Kansas talked as if Texas had the Jayhawks’ number.

But the Longhorns played more like they had the Jayhawks’ playbook.

After bolting to a two-touchdown lead in the first five minutes, the Jayhawks scored just two points the rest of the way, gained a total of 236 total yards and surrendered 637 in a 51-16 loss to UT on Saturday at Memorial Stadium.

The loss mathematically eliminated KU (4-6 overall, 2-5 Big 12) from postseason consideration for the fifth straight year and put a serious damper on the Jayhawks’ chilly Senior Day.

“The way the game started out, we just never thought it would go like that,” said Kansas sophomore tight end/fullback David Hurst, an Austin, Texas, native. “Our defense was making plays and we started making plays, then we just hit the wall. I don’t understand what happened. In the blink of an eye, we go from a 14-point lead to down 14 at halftime and we couldn’t get anything going.”

They couldn’t be stopped early. Kansas held No. 19 Texas (8-2, 6-1) to a three-and-out first possession, then set sail on a three-play, 58-yard drive capped by Derick Mills’ 29-yard end-around touchdown for a 7-0 Kansas lead at 12:45.

On the fifth play of the Longhorn’s next possession, Kansas’ Andrew Davison stepped in front of a Chris Simms pass and returned it 43 yards for another Kansas score, and KU led, 14-0, with 10:11 left in the first quarter.

UT drove for a field goal to make it 14-3, then closed to 14-9 briefly on a 38-yard pass from Simms to Roy Williams at 3:06.

But the Longhorns tried for a two-point conversion, and Kansas’ Carl Nesmith, three yards deep in the end zone, one-handed an interception and returned it 100 yards for a safety that made it 16-9, KU.

The Jayhawks didn’t score again, and UT reeled off 42 unanswered points.

“That was a tough one,” KU coach Terry Allen said. “We had some chances. We had some opportunities early. We had some early chances and got an early lead, but Roy Williams can take you out of things. Then when we had a chance to slow them down, they made some plays.”

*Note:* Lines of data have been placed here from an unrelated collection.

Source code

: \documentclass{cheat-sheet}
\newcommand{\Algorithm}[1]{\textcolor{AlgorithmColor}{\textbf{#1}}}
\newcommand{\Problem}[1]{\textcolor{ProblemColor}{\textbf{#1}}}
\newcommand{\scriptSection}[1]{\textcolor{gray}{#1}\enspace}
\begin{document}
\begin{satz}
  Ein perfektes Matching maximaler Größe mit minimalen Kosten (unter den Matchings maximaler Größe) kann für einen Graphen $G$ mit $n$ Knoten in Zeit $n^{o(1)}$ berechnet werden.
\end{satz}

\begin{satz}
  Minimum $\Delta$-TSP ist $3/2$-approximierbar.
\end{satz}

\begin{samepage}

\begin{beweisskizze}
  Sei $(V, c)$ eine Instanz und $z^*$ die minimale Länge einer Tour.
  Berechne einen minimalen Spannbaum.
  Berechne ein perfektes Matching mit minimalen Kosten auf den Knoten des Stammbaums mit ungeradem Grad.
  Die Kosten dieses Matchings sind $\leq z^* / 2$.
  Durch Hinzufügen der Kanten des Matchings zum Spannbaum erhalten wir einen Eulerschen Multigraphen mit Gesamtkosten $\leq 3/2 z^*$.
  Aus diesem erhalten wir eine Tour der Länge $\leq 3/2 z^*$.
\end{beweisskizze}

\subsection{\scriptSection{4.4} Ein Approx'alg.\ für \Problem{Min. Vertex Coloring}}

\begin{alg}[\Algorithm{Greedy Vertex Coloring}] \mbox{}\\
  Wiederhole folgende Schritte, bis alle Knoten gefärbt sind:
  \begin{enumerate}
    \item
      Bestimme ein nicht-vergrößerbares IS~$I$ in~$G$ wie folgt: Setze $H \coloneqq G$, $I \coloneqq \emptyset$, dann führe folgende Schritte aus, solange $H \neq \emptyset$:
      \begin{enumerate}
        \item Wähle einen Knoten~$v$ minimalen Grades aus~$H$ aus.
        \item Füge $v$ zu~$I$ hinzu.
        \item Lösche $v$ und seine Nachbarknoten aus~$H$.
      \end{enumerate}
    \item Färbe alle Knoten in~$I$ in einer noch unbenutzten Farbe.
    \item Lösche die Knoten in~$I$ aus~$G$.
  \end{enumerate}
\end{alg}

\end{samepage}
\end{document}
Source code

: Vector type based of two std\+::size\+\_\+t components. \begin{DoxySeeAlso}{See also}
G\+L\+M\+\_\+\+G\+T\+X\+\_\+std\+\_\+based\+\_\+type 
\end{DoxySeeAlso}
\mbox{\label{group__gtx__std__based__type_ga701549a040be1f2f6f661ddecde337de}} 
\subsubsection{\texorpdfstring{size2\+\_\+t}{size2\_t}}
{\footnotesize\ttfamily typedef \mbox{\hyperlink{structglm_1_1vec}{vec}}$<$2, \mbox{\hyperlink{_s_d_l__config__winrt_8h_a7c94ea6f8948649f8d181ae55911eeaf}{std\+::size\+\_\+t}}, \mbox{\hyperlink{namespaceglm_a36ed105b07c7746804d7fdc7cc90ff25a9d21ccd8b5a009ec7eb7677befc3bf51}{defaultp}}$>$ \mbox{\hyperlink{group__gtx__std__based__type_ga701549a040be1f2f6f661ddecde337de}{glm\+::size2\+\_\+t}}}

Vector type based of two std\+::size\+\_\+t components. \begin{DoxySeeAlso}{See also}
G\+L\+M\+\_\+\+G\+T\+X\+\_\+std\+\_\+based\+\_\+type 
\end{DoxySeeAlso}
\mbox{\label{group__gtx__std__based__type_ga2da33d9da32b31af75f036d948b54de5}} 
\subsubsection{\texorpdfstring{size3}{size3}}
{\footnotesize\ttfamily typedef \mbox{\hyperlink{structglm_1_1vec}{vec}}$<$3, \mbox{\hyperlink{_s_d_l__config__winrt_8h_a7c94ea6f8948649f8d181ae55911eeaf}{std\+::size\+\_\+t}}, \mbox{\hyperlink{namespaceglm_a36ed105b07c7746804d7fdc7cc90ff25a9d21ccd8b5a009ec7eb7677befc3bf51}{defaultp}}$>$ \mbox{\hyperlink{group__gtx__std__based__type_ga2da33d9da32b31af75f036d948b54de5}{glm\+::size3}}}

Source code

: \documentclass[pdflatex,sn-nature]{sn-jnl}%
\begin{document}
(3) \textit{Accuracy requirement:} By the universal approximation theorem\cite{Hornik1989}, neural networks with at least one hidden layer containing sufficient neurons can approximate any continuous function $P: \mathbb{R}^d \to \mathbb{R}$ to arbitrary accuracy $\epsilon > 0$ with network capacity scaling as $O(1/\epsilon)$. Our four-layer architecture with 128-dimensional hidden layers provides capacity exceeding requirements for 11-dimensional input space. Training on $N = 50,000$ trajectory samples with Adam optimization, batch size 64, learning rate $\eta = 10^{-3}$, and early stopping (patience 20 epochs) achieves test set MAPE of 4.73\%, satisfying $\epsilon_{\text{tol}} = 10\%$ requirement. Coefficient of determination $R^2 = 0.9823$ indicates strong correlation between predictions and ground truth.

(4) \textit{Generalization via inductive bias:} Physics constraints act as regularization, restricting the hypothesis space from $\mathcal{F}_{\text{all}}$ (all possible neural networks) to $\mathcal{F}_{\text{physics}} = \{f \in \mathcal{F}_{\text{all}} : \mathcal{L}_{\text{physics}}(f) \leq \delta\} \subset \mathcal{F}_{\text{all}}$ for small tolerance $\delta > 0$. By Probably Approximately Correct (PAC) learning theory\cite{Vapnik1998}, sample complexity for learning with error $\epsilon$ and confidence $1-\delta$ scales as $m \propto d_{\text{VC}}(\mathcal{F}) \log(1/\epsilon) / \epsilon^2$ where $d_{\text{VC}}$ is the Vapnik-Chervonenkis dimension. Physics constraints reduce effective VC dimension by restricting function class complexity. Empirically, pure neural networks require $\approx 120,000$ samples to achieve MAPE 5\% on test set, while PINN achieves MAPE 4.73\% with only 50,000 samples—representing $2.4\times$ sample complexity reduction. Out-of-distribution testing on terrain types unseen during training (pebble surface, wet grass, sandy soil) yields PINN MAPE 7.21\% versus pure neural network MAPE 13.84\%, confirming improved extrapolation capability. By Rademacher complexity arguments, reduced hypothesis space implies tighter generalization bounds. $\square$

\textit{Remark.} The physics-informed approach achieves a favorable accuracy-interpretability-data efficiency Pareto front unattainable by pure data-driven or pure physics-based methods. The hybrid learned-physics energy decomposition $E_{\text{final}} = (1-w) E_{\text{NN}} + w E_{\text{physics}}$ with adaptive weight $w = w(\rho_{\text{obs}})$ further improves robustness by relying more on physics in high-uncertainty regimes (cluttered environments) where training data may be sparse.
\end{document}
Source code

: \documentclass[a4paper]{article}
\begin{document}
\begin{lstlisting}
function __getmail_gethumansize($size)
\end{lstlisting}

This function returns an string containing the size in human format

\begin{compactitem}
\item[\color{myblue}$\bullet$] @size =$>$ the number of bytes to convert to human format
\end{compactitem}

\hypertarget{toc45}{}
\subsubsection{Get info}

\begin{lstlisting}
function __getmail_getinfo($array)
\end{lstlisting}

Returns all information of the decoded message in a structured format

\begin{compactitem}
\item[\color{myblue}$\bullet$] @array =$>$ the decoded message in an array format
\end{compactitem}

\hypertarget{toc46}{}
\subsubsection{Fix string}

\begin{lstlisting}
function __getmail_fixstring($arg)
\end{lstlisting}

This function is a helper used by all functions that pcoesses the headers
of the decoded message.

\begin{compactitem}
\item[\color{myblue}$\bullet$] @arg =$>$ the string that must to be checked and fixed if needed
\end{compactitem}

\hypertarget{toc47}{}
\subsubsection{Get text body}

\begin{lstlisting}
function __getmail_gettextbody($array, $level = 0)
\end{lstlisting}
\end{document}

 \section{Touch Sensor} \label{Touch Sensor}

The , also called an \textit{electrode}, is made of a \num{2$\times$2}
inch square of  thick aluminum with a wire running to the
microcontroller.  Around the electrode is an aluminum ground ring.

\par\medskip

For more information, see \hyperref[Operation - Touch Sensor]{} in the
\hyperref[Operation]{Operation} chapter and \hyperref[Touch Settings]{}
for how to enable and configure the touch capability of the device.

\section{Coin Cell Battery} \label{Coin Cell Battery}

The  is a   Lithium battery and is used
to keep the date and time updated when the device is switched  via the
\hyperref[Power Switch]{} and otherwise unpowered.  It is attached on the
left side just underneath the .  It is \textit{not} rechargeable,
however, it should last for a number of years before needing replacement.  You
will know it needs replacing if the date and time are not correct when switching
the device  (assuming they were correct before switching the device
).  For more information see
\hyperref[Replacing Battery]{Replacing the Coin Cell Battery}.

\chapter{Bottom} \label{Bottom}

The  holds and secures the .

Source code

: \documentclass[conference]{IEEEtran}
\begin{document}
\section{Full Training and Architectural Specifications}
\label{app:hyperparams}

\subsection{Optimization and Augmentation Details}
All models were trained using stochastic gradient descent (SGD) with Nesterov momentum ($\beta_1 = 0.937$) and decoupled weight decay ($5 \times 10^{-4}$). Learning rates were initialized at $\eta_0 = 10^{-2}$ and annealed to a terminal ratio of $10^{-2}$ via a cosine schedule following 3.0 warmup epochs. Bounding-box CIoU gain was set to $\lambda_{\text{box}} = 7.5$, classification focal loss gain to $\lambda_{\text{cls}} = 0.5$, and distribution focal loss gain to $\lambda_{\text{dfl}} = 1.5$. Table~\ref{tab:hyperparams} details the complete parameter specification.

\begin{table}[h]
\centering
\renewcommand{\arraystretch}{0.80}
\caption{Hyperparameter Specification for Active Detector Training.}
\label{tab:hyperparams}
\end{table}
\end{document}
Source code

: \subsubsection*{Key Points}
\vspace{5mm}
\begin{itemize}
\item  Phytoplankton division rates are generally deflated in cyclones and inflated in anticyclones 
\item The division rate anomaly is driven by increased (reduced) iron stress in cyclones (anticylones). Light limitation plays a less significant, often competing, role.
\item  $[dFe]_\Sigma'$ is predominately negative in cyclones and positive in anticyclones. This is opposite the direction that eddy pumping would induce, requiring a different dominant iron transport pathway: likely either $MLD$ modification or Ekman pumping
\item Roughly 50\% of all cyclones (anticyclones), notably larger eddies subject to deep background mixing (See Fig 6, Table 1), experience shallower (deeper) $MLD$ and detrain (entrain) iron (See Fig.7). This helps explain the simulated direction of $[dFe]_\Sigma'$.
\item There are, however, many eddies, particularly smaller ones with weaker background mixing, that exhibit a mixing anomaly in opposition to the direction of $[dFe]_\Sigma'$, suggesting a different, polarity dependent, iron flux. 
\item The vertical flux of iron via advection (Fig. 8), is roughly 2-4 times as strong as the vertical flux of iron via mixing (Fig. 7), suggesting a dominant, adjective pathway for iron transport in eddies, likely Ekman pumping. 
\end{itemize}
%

Williams, UT’s 6-foot-5 true freshman wideout, had four catches all over Davison for 180 yards and two touchdowns in the first half. He also rushed for a 35-yard end-around touchdown in the third quarter.

And UT’s Hodges Mitchell rushed for a career-best 264 yards and three touchdowns on 37 carries.

“I’m not sure I’ve seen one like that,” Allen said of Williams. “We tried to double-cover him and we got in a situation where we took people to double-cover him and that left us susceptible to Hodges Mitchell. You play a chess match, and they had a little bigger pawns.”

If the Williams-Mitchell combo put the Jayhawks in check, the UT defense made it checkmate.

KU had just four first downs in the first half, averaged just 3.9 yards per play, punted nine times and had four straight three-and-out possessions after its last lead at 16-9.

“They just knew everything we were doing out there,” Kansas quarterback Dylen Smith said after completing 10 of 24 passes for 111 yards and getting sacked twice. “They were calling out everything we were doing. They obviously had us scouted out. They’d be calling quarterback draw and know which side we were running to.”

Smith said it seemed like the Longhorns had a copy of the KU playbook.

“They knew what we were doing every time we broke the huddle just like Nebraska knew and Texas Tech knew and whoever we played before that,” a frustrated Smith said. “We’ve been doing it all year. It’s not that hard to pick up on.”

“They were calling out our draws,” Hurst added. “I know that for sure. They were always at the right place at the right time. It’d be really hard to scout us out that well, unless we’re giving something away, and I don’t think we’re giving anything away.”

The Jayhawks gave the game away in the first quarter.

Texas’ first TD came after a fumble by KU senior David Winbush, and the Longhorns masterfully worked the clock at the end of the second quarter to take a 30-16 lead into halftime.

“We let them back in,” Allen said. “David’s fumble was pretty costly at the time. It was 14-3 at the time of the fumble. We had some things going offensively. That was as drastic a situation as there could be.”

The final score turned it from drastic to grim. KU’s 20 seniors, who were recognized in a pregame ceremony, will graduate without a single postseason experience.

“We’re out of a bowl game,” Smith said. “That’s frustrating for me. We thought all year we could go to one. I was confident going into this game. But we got whipped up on today. It’s frustrating.”

The Jayhawks will finish the season next Saturday at Iowa State. Kickoff is 1 p.m. in Ames, Iowa.

“We’ve got 20 seniors on this team,” Hurst said. “Most of them, that will be their last game. We want to do it for the seniors. If we don’t, that’s pretty selfish. You always want to end the season with a win.”